Jens Spahn musste als Unionsfraktionschef zurücktreten. Doch er will der Politik nicht den Rücken kehren. / © Imago/Mike Schmidt
Der zurückgetretene Unionsfraktionschef und ehemalige Gesundheitsminister Jens Spahn (CDU) bleibt im Bundestag und soll nun Mitglied des Haushaltsausschusses werden. Das bestätigte eine Fraktionssprecherin auf Anfrage in Berlin. Der 46-Jährige hatte sich nach seinem Rücktritt Mitte Juli bisher nicht öffentlich zu seiner beruflichen Zukunft geäußert. Spahn gab den Fraktionsvorsitz auf, nachdem er publik gemacht hatte, dass er und sein Mann mithilfe einer Leihmutter in den USA ein Kind bekommen haben. Das löste Unmut auch in Unionsreihen aus.
Aus der Opposition kam Kritik an Spahns künftiger Tätigkeit gerade in diesem Ausschuss. »Er hat in der Vergangenheit gezeigt, dass er kein ausreichendes Verantwortungsgefühl im Umgang mit Steuergeldern hat«, sagte die Grünen-Haushälterin Paula Piechotta mit Blick auf umstrittene Maskenkäufe zu Beginn der Corona-Pandemie in Spahns Amtszeit als Gesundheitsminister. Zudem liege ein Interessenkonflikt vor, da er bei weiter anfallenden Kosten für Maskendeals befangen sei.
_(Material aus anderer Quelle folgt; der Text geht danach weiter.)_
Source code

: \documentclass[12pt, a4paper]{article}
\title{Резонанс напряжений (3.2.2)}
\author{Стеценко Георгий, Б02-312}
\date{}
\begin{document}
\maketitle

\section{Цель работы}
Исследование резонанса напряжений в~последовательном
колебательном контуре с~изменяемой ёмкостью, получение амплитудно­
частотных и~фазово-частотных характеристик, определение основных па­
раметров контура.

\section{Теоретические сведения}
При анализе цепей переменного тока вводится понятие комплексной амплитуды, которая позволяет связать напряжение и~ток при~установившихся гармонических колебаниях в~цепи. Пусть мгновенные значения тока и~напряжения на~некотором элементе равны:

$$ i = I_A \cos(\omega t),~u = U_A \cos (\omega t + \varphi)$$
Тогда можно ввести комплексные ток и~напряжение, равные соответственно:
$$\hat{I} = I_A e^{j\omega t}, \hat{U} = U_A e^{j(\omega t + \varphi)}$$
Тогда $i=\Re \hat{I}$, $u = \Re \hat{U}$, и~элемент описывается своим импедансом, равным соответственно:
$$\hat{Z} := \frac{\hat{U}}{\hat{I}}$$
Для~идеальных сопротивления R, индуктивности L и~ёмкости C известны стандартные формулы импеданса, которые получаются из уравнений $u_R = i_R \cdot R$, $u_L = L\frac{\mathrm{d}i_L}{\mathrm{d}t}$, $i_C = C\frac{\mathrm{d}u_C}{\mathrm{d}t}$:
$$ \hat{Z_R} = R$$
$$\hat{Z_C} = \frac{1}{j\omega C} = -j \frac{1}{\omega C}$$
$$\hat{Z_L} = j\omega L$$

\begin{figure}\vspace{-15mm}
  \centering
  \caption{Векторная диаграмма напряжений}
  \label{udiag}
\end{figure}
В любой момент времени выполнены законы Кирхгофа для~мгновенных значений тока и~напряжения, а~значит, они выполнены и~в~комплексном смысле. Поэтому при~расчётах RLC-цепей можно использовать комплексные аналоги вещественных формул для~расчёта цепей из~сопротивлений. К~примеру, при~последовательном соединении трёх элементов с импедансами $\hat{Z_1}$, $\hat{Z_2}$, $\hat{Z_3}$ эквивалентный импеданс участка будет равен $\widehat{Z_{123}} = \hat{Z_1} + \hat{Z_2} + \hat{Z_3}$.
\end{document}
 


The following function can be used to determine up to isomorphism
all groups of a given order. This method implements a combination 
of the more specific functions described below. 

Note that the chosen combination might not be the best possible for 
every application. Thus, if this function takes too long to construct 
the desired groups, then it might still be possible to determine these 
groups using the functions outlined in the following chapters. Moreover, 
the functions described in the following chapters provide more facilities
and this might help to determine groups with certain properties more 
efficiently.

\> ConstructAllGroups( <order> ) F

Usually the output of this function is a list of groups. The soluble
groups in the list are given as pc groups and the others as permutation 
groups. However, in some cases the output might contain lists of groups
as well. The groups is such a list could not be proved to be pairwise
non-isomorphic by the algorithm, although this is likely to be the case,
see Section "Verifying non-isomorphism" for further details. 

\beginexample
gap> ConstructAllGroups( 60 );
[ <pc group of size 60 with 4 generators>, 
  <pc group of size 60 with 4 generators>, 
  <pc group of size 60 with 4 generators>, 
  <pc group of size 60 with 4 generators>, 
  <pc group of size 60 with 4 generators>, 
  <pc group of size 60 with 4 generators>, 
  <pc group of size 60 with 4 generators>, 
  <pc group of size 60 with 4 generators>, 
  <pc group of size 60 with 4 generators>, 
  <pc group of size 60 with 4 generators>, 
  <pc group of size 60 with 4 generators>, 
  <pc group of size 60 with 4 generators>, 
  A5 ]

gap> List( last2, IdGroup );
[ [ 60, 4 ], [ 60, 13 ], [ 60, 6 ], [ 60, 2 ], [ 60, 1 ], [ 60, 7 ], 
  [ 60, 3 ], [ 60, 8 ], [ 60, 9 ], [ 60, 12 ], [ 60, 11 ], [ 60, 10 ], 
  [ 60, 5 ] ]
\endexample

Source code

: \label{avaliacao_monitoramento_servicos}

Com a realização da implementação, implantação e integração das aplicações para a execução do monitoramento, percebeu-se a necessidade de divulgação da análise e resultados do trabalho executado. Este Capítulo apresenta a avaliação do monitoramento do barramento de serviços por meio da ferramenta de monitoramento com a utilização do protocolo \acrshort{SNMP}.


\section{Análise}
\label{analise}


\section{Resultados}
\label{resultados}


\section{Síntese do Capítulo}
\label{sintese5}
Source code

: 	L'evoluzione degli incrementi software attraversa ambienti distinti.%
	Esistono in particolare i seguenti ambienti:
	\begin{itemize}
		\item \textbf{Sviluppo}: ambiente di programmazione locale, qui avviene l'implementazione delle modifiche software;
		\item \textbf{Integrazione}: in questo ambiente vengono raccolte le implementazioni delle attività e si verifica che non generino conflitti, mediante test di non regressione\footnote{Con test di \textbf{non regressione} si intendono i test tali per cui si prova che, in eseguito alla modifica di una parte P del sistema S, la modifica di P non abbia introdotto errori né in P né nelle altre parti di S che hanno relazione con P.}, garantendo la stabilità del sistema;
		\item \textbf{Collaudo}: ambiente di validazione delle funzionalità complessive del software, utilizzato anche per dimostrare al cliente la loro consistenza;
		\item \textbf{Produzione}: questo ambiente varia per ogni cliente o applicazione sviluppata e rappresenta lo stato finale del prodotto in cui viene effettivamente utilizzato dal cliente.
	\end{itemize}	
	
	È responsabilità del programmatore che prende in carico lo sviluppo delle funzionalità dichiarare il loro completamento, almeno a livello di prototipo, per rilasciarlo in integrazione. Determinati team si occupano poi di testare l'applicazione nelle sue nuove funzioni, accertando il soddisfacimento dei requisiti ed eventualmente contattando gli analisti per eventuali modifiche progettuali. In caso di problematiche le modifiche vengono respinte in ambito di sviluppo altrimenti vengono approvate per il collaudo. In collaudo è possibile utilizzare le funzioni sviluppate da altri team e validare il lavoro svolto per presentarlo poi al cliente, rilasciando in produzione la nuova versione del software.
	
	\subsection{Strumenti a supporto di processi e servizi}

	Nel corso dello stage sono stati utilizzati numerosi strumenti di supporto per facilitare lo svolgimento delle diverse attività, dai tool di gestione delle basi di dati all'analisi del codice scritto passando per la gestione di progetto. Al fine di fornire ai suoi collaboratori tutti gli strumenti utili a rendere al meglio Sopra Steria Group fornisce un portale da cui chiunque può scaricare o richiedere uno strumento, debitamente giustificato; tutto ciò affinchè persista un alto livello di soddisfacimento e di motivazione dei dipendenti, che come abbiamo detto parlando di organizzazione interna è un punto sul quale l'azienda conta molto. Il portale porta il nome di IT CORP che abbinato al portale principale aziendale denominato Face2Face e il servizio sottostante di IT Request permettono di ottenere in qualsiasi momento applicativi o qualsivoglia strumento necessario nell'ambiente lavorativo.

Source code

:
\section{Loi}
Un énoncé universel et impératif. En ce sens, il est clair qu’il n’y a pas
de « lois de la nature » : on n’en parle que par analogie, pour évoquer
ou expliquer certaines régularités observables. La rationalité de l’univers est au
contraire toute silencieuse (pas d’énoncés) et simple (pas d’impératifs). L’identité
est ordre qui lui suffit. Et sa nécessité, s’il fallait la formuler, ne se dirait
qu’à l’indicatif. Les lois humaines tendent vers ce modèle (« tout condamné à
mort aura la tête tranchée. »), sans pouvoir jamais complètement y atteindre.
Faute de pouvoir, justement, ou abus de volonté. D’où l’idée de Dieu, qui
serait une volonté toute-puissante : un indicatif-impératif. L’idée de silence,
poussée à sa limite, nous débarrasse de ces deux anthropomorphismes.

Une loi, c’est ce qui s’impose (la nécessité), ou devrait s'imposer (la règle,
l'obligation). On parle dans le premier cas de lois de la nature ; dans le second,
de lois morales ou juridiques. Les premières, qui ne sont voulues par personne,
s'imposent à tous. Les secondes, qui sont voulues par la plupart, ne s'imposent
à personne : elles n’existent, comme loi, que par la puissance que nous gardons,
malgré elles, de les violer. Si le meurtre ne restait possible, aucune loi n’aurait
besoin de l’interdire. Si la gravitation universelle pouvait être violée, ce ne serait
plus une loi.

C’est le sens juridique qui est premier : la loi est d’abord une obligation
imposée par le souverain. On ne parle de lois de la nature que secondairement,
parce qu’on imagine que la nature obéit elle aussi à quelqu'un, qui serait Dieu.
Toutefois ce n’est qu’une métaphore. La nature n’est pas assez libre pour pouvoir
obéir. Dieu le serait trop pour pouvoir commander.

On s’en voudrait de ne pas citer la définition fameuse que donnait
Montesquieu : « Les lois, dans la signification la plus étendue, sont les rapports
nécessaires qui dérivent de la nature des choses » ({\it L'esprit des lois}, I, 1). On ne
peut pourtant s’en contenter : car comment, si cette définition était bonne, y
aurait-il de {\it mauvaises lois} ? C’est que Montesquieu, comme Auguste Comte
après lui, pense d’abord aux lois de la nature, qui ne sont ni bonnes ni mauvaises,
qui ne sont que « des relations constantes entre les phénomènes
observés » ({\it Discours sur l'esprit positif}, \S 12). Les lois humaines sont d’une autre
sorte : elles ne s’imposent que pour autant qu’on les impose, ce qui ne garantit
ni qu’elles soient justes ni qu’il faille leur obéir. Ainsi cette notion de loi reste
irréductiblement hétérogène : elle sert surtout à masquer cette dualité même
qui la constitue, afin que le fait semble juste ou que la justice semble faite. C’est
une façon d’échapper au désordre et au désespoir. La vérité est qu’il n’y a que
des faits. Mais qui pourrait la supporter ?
Der Ausschuss habe nicht nur das letzte Wort beim Haushalt, sondern kontrolliere und sanktioniere auch die Regierung bei Fehlverhalten.
Spahns Ministerium hatte sich 2020 in die Beschaffung eingeschaltet und ging Lieferverträge ohne Verhandlungen zu festen hohen Preisen ein. Wegen nicht abgenommener Masken klagten Lieferanten. Aus Streitigkeiten drohen dem Bund noch Milliardenrisiken. Spahn verteidigte sein Vorgehen in der Krise.